The BLUF: post-menopausal women who ate a high protein, high-potential renal acid load diet, did not show markers via this study’s methodology of bone demineralization (which may lead to osteoporosis over time).
Why is that important? It has been thought by many that a diet which has a high net acid load at the kidney (IOW, a diet with higher protein and grain intake) might serve to stimulate the body to lose calcium to bring things to a more neutral PH. Learning how to describe this topic in detail isn’t a mountain I’ve climbed yet. What I have learned so far is that amongst all the possible causes of osteoporosis – diet, activity type and amount, and sun exposure – the folks that present the worst cases of osteoporosis, archeologically and in clinical practice, are those who eat a lot of grains. As cardiologist William Davis notes in his practice (granted, that’s not a scientifically valid way to establish my conjecture), those who have all the other symptoms of metabolic syndrome and heart disease also have osteoporosis, so the link is possible, and squares well with the Paleolithic model of nutrition. The study cited below at least casts doubt on the “net renal acid load” conjecture as a cause of osteoporosis. While thed “net acid load” issue has long been viewed as a significant reason to practice the version of the paleo diet advocated in Loren Cordain’s book, it always left me wondering how we were supposed to know how much veg/fruit was “enough” to balance the acid load, and how animal eating hunter gatherers did either. In other words, it sounded like another unmeasurable, unverifiable, unpracticeable myth like counting calories. Admittedly, omega 3 supplementation is a similar problem, which is why don’t chase some pretense of precision in fish oil supplementation (but one day, AA/EPA ratio testing will be as cheap and common as glucose testing now is, and we’ll all be able to balance omega 3/6 with more than heart felt belief).

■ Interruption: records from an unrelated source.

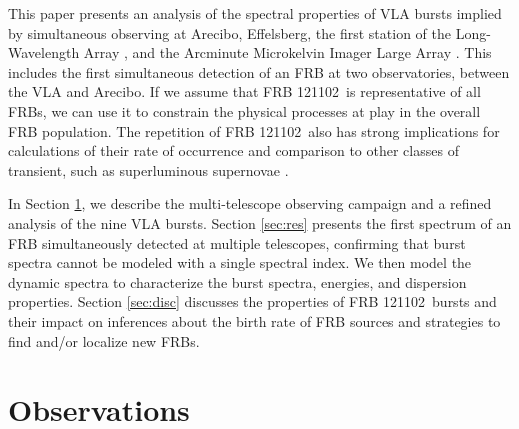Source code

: \documentclass[twocolumn]{aastex61}
\newcommand{\frb}{FRB 121102}
\begin{document}
This paper presents an analysis of the spectral properties of VLA bursts implied by simultaneous observing at Arecibo, Effelsberg, the first station of the Long-Wavelength Array \citep[LWA1; ][]{2013ITAP...61.2540E}, and the Arcminute Microkelvin Imager Large Array \citep[AMI-LA; ][]{2008MNRAS.391.1545Z}. This includes the first simultaneous detection of an FRB at two observatories, between the VLA and Arecibo. If we assume that \frb\ is representative of all FRBs, we can use it to constrain the physical processes at play in the overall FRB population. The repetition of \frb\ also has strong implications for calculations of their rate of occurrence \citep{2016MNRAS.458L..89C} and comparison to other classes of transient, such as superluminous supernovae \citep{OPT}.

In Section \ref{sec:obs}, we describe the multi-telescope observing campaign and a refined analysis of the nine VLA bursts. Section \ref{sec:res} presents the first spectrum of an FRB simultaneously detected at multiple telescopes, confirming that burst spectra cannot be modeled with a single spectral index. We then model the dynamic spectra to characterize the burst spectra, energies, and dispersion properties. Section \ref{sec:disc} discusses the properties of \frb\ bursts and their impact on inferences about the birth rate of FRB sources and strategies to find and/or localize new FRBs.

\section{Observations}
\label{sec:obs}
\end{document}
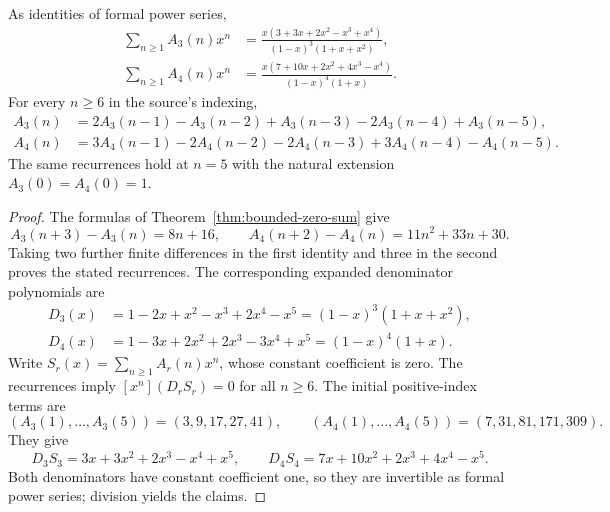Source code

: \begin{theorem}\label{thm:bounded-zero-sum-gf}
As identities of formal power series,
\begin{align*}
 \sum_{n\ge1}A_3(n)x^n
   &=\frac{x(3+3x+2x^2-x^3+x^4)}{(1-x)^3(1+x+x^2)},\\
 \sum_{n\ge1}A_4(n)x^n
   &=\frac{x(7+10x+2x^2+4x^3-x^4)}{(1-x)^4(1+x)}.
\end{align*}
For every $n\ge6$ in the source's indexing,
\begin{align*}
 A_3(n)&=2A_3(n-1)-A_3(n-2)+A_3(n-3)
                    -2A_3(n-4)+A_3(n-5),\\
 A_4(n)&=3A_4(n-1)-2A_4(n-2)-2A_4(n-3)
                    +3A_4(n-4)-A_4(n-5).
\end{align*}
The same recurrences hold at $n=5$ with the natural extension
$A_3(0)=A_4(0)=1$.
\end{theorem}

\begin{proof}
The formulas of Theorem~\ref{thm:bounded-zero-sum} give
\[
 A_3(n+3)-A_3(n)=8n+16,\qquad
 A_4(n+2)-A_4(n)=11n^2+33n+30.
\]
Taking two further finite differences in the first identity and three
in the second proves the stated recurrences. The corresponding
expanded denominator polynomials are
\begin{align*}
 D_3(x)&=1-2x+x^2-x^3+2x^4-x^5
          =(1-x)^3(1+x+x^2),\\
 D_4(x)&=1-3x+2x^2+2x^3-3x^4+x^5
          =(1-x)^4(1+x).
\end{align*}
Write $S_r(x)=\sum_{n\ge1}A_r(n)x^n$, whose constant coefficient is
zero. The recurrences imply $[x^n](D_rS_r)=0$ for all $n\ge6$.
The initial positive-index terms are
\[
 (A_3(1),\ldots,A_3(5))=(3,9,17,27,41),\qquad
 (A_4(1),\ldots,A_4(5))=(7,31,81,171,309).
\]
They give
\[
 D_3S_3=3x+3x^2+2x^3-x^4+x^5,\qquad
 D_4S_4=7x+10x^2+2x^3+4x^4-x^5.
\]
Both denominators have constant coefficient one, so they are
invertible as formal power series; division yields the claims.
\end{proof}

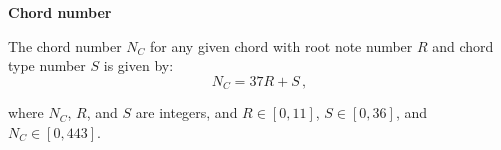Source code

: \documentclass{letter}
\begin{document}
	
	\begin{center}
		\textbf{Chord number}
	\end{center}
	
	The chord number $N_C$ for any given chord with root note number $R$ and chord type number $S$ is given by:
	\begin{equation*}
		N_C = 37R + S \,,
	\end{equation*}
	
	where $N_C$, $R$, and $S$ are integers, and $R \in [0, 11]$, $S \in [0, 36]$, and $N_C \in [0, 443]$.\\
	
	

	
\end{document}
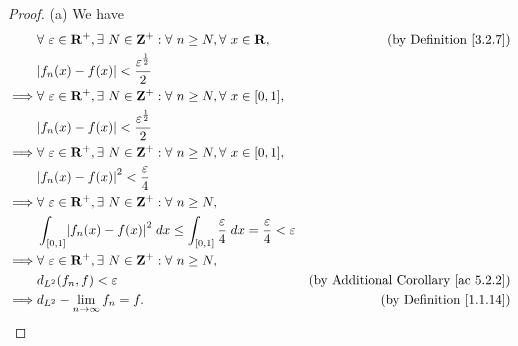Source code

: \begin{proof}{(a)}
    We have
    \begin{align*}
                 & \forall\ \varepsilon \in \mathbf{R}^+, \exists\ N \in \mathbf{Z}^+ : \forall\ n \geq N, \forall\ x \in \mathbf{R},              & \text{(by Definition \ref{3.2.7})}              \\
                 & \abs*{f_n(x) - f(x)} < \frac{\varepsilon^{\frac{1}{2}}}{2}                                                                                                                        \\
        \implies & \forall\ \varepsilon \in \mathbf{R}^+, \exists\ N \in \mathbf{Z}^+ : \forall\ n \geq N, \forall\ x \in [0, 1],                                                                    \\
                 & \abs*{f_n(x) - f(x)} < \frac{\varepsilon^{\frac{1}{2}}}{2}                                                                                                                        \\
        \implies & \forall\ \varepsilon \in \mathbf{R}^+, \exists\ N \in \mathbf{Z}^+ : \forall\ n \geq N, \forall\ x \in [0, 1],                                                                    \\
                 & \abs*{f_n(x) - f(x)}^2 < \frac{\varepsilon}{4}                                                                                                                                    \\
        \implies & \forall\ \varepsilon \in \mathbf{R}^+, \exists\ N \in \mathbf{Z}^+ : \forall\ n \geq N,                                                                                           \\
                 & \int_{[0, 1]} \abs*{f_n(x) - f(x)}^2 \; dx \leq \int_{[0, 1]} \frac{\varepsilon}{4} \; dx = \frac{\varepsilon}{4} < \varepsilon                                                   \\
        \implies & \forall\ \varepsilon \in \mathbf{R}^+, \exists\ N \in \mathbf{Z}^+ : \forall\ n \geq N,                                                                                           \\
                 & d_{L^2}(f_n, f) < \varepsilon                                                                                                   & \text{(by Additional Corollary \ref{ac 5.2.2})} \\
        \implies & d_{L^2} - \lim_{n \to \infty} f_n = f.                                                                                          & \text{(by Definition \ref{1.1.14})}
    \end{align*}
\end{proof}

What’s interesting is the obvious link between remineralization of teeth and diet, the concept of grains and gut irritation interfering with absorbtion of minerals, the near universal observations that hunter gatherers had much better bones that agriculturalists (see link above), and the possible link between osteoporosis and calcification (see link above and this). In other words, the same patterns that correllate with all of the diseases of the West likely result from the SAD (standard American diet), inadequate sun exposure and/or inadequate physical activity. It wouldn’t suprise many if all three of these factors have created the “perfect storm” for osteoporosis. Given how essential bone health is to the survival of the organism, I tend to think it takes a “perfect storm” of conditions to compromise the body’s ability to sustain bone health.
What to do? Eat meat and vegetables, some nuts, seeds and fruit, little starch and no sugar/wheat, supplement DHA/EPA via fish oil to balance your omega 3/6 ratio, and supplement vitamin D to reach a minimum of 30 ng/ml. Exercise intensely, for limited duration, including weight bearing and weightlifting (bikes and pools won’t get it done alone). Get smart on how to get sun exposure while optimizing your cancer risks. Lastly, you can measure the outcome of your science experiment on yourself through bone scans.
Our objective in this study was to determine the effects of a high-protein and high-potential renal acid load (PRAL) diet on calcium (Ca) absorption and retention and markers of bone metabolism. In a randomized crossover design, 16 postmenopausal women consumed 2 diets: 1 with low protein and low PRAL (LPLP; total protein: 61 g/d; PRAL: −48 mEq/d) and 1 with high protein and high PRAL (HPHP; total protein: 118 g/d; PRAL: 33 mEq/d) for 7 wk each separated by a 1-wk break. Ca absorption was measured by whole body scintillation counting of radio-labeled 47Ca. Compared with the LPLP diet, the HPHP diet increased participants’ serum IGF-I concentrations (P < 0.0001), decreased serum intact PTH concentrations (P < 0.001), and increased fractional 47Ca absorption (mean ± pooled SD: 22.3 vs. 26.5 ± 5.4%; P < 0.05) and urinary Ca excretion (156 vs. 203 ± 63 mg/d; P = 0.005). The net difference between the amount of Ca absorbed and excreted in urine did not differ between 2 diet periods (55 vs. 28 ± 51 mg/d). The dietary treatments did not affect other markers of bone metabolism. In summary, a diet high in protein and PRAL increases the fractional absorption of dietary Ca, which partially compensates for increased urinary Ca, in postmenopausal women. The increased IGF-I and decreased PTH concentrations in serum, with no change in biomarkers of bone resorption or formation, indicate a high-protein diet has no adverse effects on bone health.